# Task details
Only the count should appear in your answer: how many lines of the data below contain the word "Commands"?

# Extracted entries

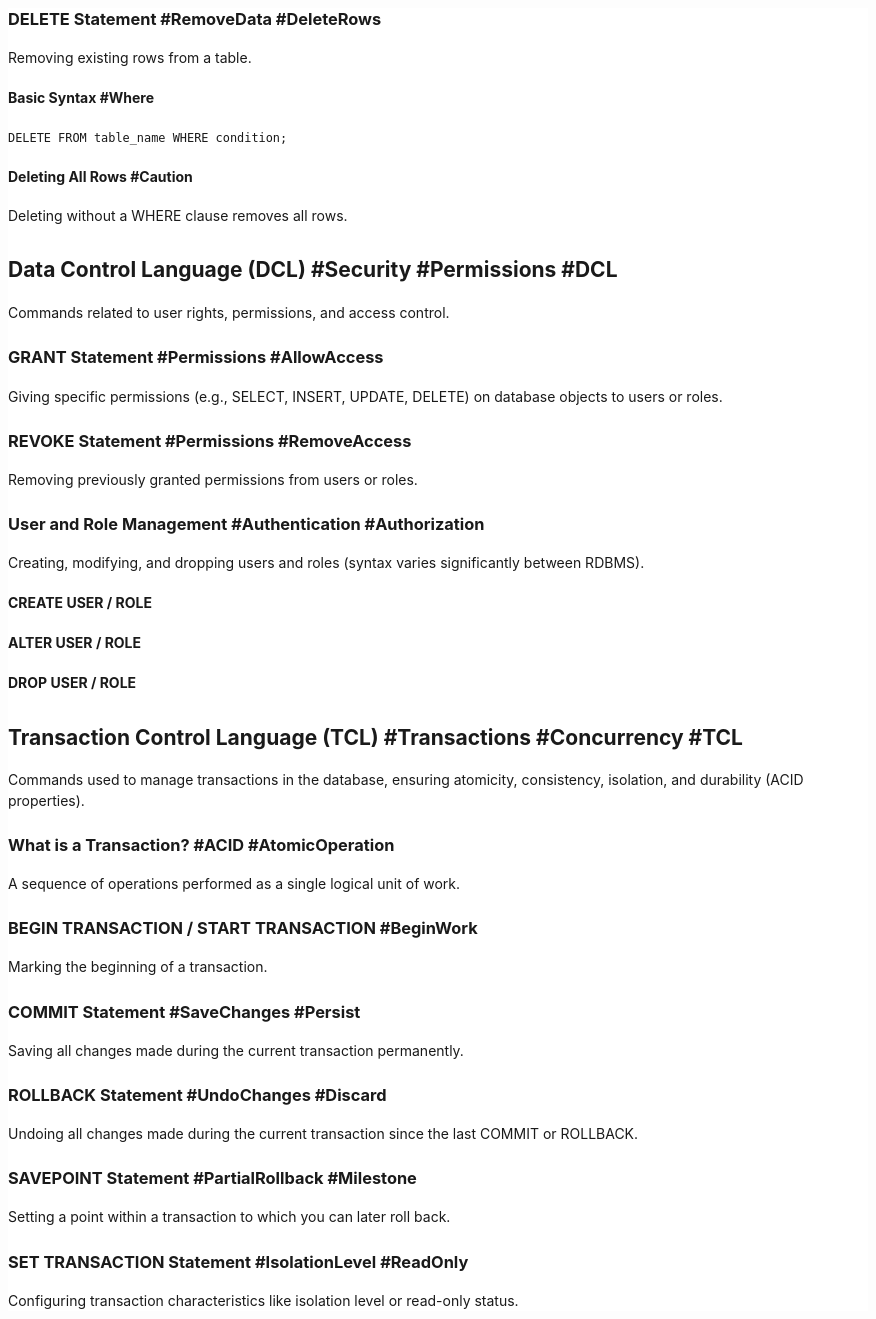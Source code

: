 ### DELETE Statement #RemoveData #DeleteRows
Removing existing rows from a table.
#### Basic Syntax #Where
`DELETE FROM table_name WHERE condition;`
#### Deleting All Rows #Caution
Deleting without a WHERE clause removes all rows.

## Data Control Language (DCL) #Security #Permissions #DCL
Commands related to user rights, permissions, and access control.

### GRANT Statement #Permissions #AllowAccess
Giving specific permissions (e.g., SELECT, INSERT, UPDATE, DELETE) on database objects to users or roles.

### REVOKE Statement #Permissions #RemoveAccess
Removing previously granted permissions from users or roles.

### User and Role Management #Authentication #Authorization
Creating, modifying, and dropping users and roles (syntax varies significantly between RDBMS).
#### CREATE USER / ROLE
#### ALTER USER / ROLE
#### DROP USER / ROLE

## Transaction Control Language (TCL) #Transactions #Concurrency #TCL
Commands used to manage transactions in the database, ensuring atomicity, consistency, isolation, and durability (ACID properties).

### What is a Transaction? #ACID #AtomicOperation
A sequence of operations performed as a single logical unit of work.

### BEGIN TRANSACTION / START TRANSACTION #BeginWork
Marking the beginning of a transaction.

### COMMIT Statement #SaveChanges #Persist
Saving all changes made during the current transaction permanently.

### ROLLBACK Statement #UndoChanges #Discard
Undoing all changes made during the current transaction since the last COMMIT or ROLLBACK.

### SAVEPOINT Statement #PartialRollback #Milestone
Setting a point within a transaction to which you can later roll back.

### SET TRANSACTION Statement #IsolationLevel #ReadOnly
Configuring transaction characteristics like isolation level or read-only status.
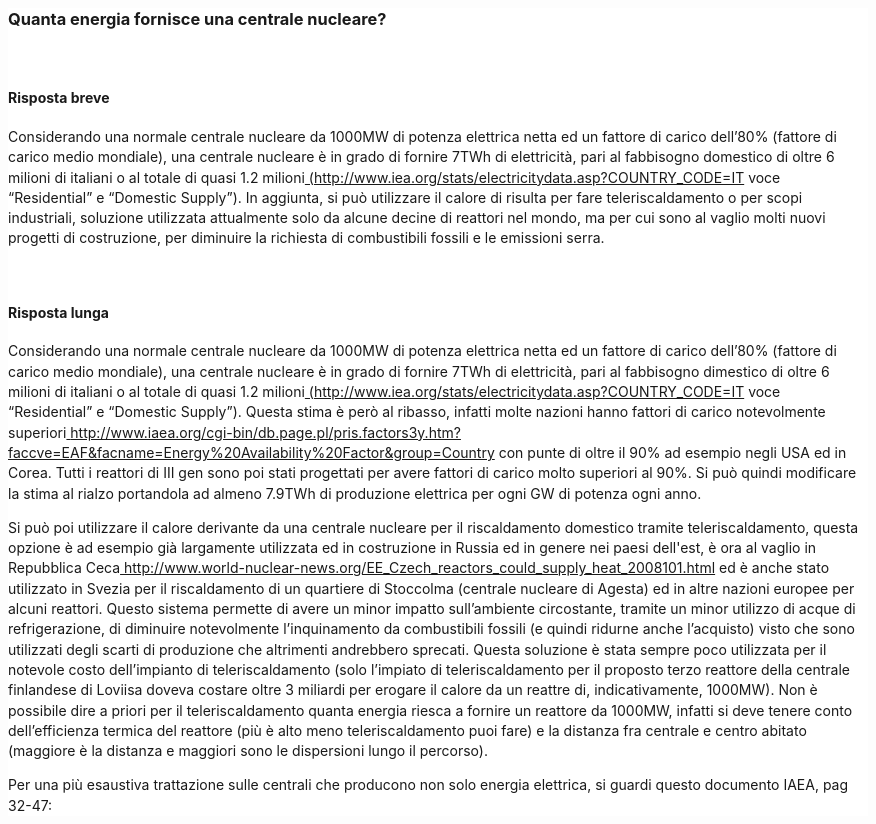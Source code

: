 <a href="http://clients.rte-france.com/lang/an/visiteurs/vie/prod/realisation_production.jsp"></a>

### Quanta energia fornisce una centrale nucleare?

&nbsp;

#### Risposta breve

Considerando una normale centrale nucleare da 1000MW di potenza elettrica netta ed un fattore di carico dell’80% (fattore di carico medio mondiale), una centrale nucleare è in grado di fornire 7TWh di elettricità, pari al fabbisogno domestico di oltre 6 milioni di italiani o al totale di quasi 1.2 milioni<a href="https://docs.google.com/document/d/1eoLmTSLtrewObnZNAdo-MNoupz3yVXeKs5_m_YxeuqY/edit?hl=it"> (http://www.iea.org/stats/electricitydata.asp?COUNTRY_CODE=IT</a> voce “Residential” e “Domestic Supply”). In aggiunta, si può utilizzare il calore di risulta per fare teleriscaldamento o per scopi industriali, soluzione utilizzata attualmente solo da alcune decine di reattori nel mondo, ma per cui sono al vaglio molti nuovi progetti di costruzione, per diminuire la richiesta di combustibili fossili e le emissioni serra.

&nbsp;

#### Risposta lunga

Considerando una normale centrale nucleare da 1000MW di potenza elettrica netta ed un fattore di carico dell’80% (fattore di carico medio mondiale), una centrale nucleare è in grado di fornire 7TWh di elettricità, pari al fabbisogno dimestico di oltre 6 milioni di italiani o al totale di quasi 1.2 milioni<a href="https://docs.google.com/document/d/1eoLmTSLtrewObnZNAdo-MNoupz3yVXeKs5_m_YxeuqY/edit?hl=it"> (http://www.iea.org/stats/electricitydata.asp?COUNTRY_CODE=IT</a> voce “Residential” e “Domestic Supply”). Questa stima è però al ribasso, infatti molte nazioni hanno fattori di carico notevolmente superiori<a href="http://www.iaea.org/cgi-bin/db.page.pl/pris.factors3y.htm?faccve=EAF&facname=Energy%20Availability%20Factor&group=Country"> http://www.iaea.org/cgi-bin/db.page.pl/pris.factors3y.htm?faccve=EAF&facname=Energy%20Availability%20Factor&group=Country</a> con punte di oltre il 90% ad esempio negli USA ed in Corea. Tutti i reattori di III gen sono poi stati progettati per avere fattori di carico molto superiori al 90%. Si può quindi modificare la stima al rialzo portandola ad almeno 7.9TWh di produzione elettrica per ogni GW di potenza ogni anno.

Si può poi utilizzare il calore derivante da una centrale nucleare per il riscaldamento domestico tramite teleriscaldamento, questa opzione è ad esempio già largamente utilizzata ed in costruzione in Russia ed in genere nei paesi dell'est, è ora al vaglio in Repubblica Ceca<a href="http://www.world-nuclear-news.org/EE_Czech_reactors_could_supply_heat_2008101.html"> http://www.world-nuclear-news.org/EE_Czech_reactors_could_supply_heat_2008101.html</a> ed è anche stato utilizzato in Svezia per il riscaldamento di un quartiere di Stoccolma (centrale nucleare di Agesta) ed in altre nazioni europee per alcuni reattori. Questo sistema permette di avere un minor impatto sull’ambiente circostante, tramite un minor utilizzo di acque di refrigerazione, di diminuire notevolmente l’inquinamento da combustibili fossili (e quindi ridurne anche l’acquisto) visto che sono utilizzati degli scarti di produzione che altrimenti andrebbero sprecati. Questa soluzione è stata sempre poco utilizzata per il notevole costo dell’impianto di teleriscaldamento (solo l’impiato di teleriscaldamento per il proposto terzo reattore della centrale finlandese di Loviisa doveva costare oltre 3 miliardi per erogare il calore da un reattre di, indicativamente, 1000MW). Non è possibile dire a priori per il teleriscaldamento quanta energia riesca a fornire un reattore da 1000MW, infatti si deve tenere conto dell’efficienza termica del reattore (più è alto meno teleriscaldamento puoi fare) e la distanza fra centrale e centro abitato (maggiore è la distanza e maggiori sono le dispersioni lungo il percorso).

Per una più esaustiva trattazione sulle centrali che producono non solo energia elettrica, si guardi questo documento IAEA, pag 32-47:
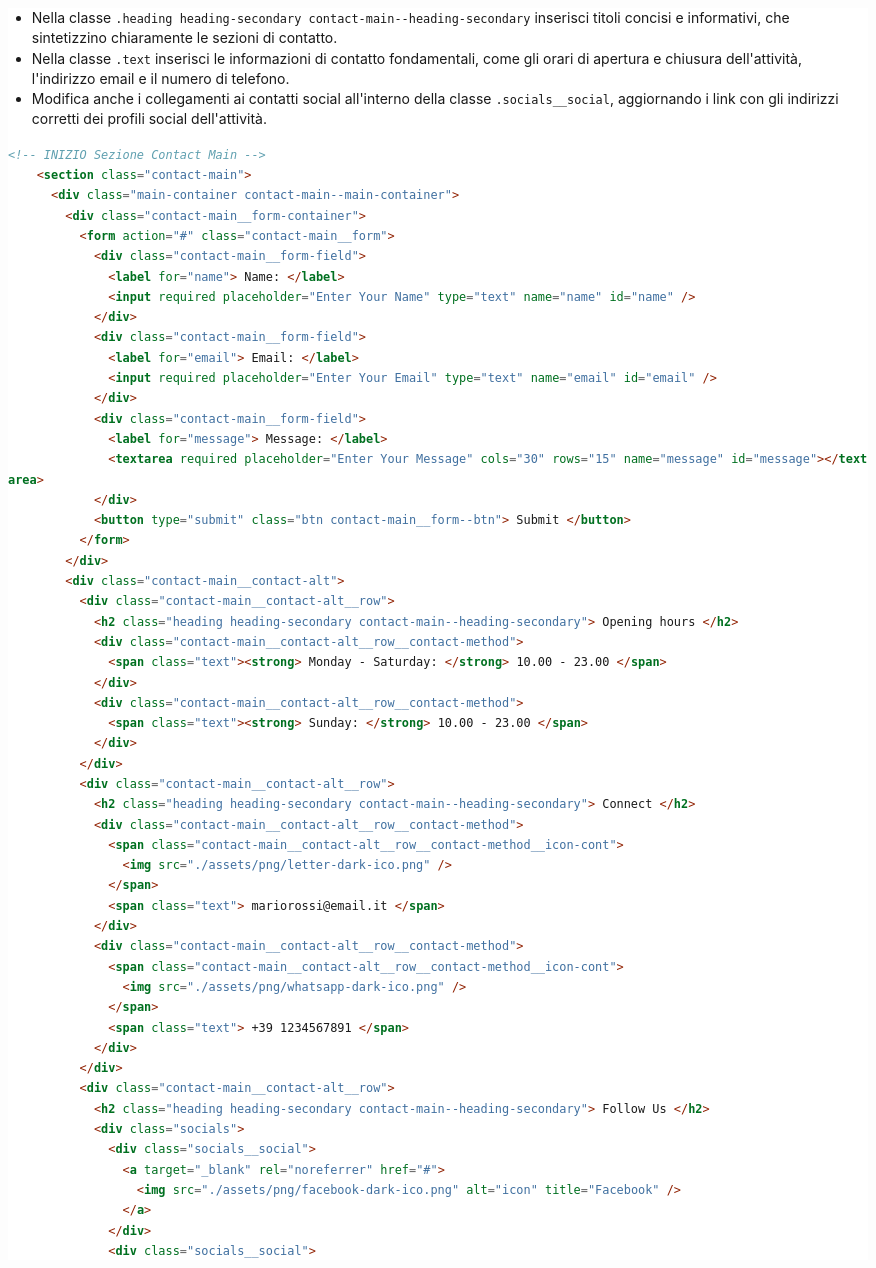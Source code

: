 - Nella classe `.heading heading-secondary contact-main--heading-secondary` inserisci titoli concisi e informativi, che sintetizzino chiaramente le sezioni di contatto.
- Nella classe `.text` inserisci le informazioni di contatto fondamentali, come gli orari di apertura e chiusura dell'attività, l'indirizzo email e il numero di telefono.
- Modifica anche i collegamenti ai contatti social all'interno della classe `.socials__social`, aggiornando i link con gli indirizzi corretti dei profili social dell'attività.

```html
<!-- INIZIO Sezione Contact Main -->
    <section class="contact-main">
      <div class="main-container contact-main--main-container">
        <div class="contact-main__form-container">
          <form action="#" class="contact-main__form">
            <div class="contact-main__form-field">
              <label for="name"> Name: </label>
              <input required placeholder="Enter Your Name" type="text" name="name" id="name" />
            </div>
            <div class="contact-main__form-field">
              <label for="email"> Email: </label>
              <input required placeholder="Enter Your Email" type="text" name="email" id="email" />
            </div>
            <div class="contact-main__form-field">
              <label for="message"> Message: </label>
              <textarea required placeholder="Enter Your Message" cols="30" rows="15" name="message" id="message"></textarea>
            </div>
            <button type="submit" class="btn contact-main__form--btn"> Submit </button>
          </form>
        </div>
        <div class="contact-main__contact-alt">
          <div class="contact-main__contact-alt__row">
            <h2 class="heading heading-secondary contact-main--heading-secondary"> Opening hours </h2>
            <div class="contact-main__contact-alt__row__contact-method">
              <span class="text"><strong> Monday - Saturday: </strong> 10.00 - 23.00 </span>
            </div>
            <div class="contact-main__contact-alt__row__contact-method">
              <span class="text"><strong> Sunday: </strong> 10.00 - 23.00 </span>
            </div>
          </div>
          <div class="contact-main__contact-alt__row">
            <h2 class="heading heading-secondary contact-main--heading-secondary"> Connect </h2>
            <div class="contact-main__contact-alt__row__contact-method">
              <span class="contact-main__contact-alt__row__contact-method__icon-cont">
                <img src="./assets/png/letter-dark-ico.png" />
              </span>
              <span class="text"> mariorossi@email.it </span>
            </div>
            <div class="contact-main__contact-alt__row__contact-method">
              <span class="contact-main__contact-alt__row__contact-method__icon-cont">
                <img src="./assets/png/whatsapp-dark-ico.png" />
              </span>
              <span class="text"> +39 1234567891 </span>
            </div>
          </div>
          <div class="contact-main__contact-alt__row">
            <h2 class="heading heading-secondary contact-main--heading-secondary"> Follow Us </h2>
            <div class="socials">
              <div class="socials__social">
                <a target="_blank" rel="noreferrer" href="#">
                  <img src="./assets/png/facebook-dark-ico.png" alt="icon" title="Facebook" />
                </a>
              </div>
              <div class="socials__social">
```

# Your response
2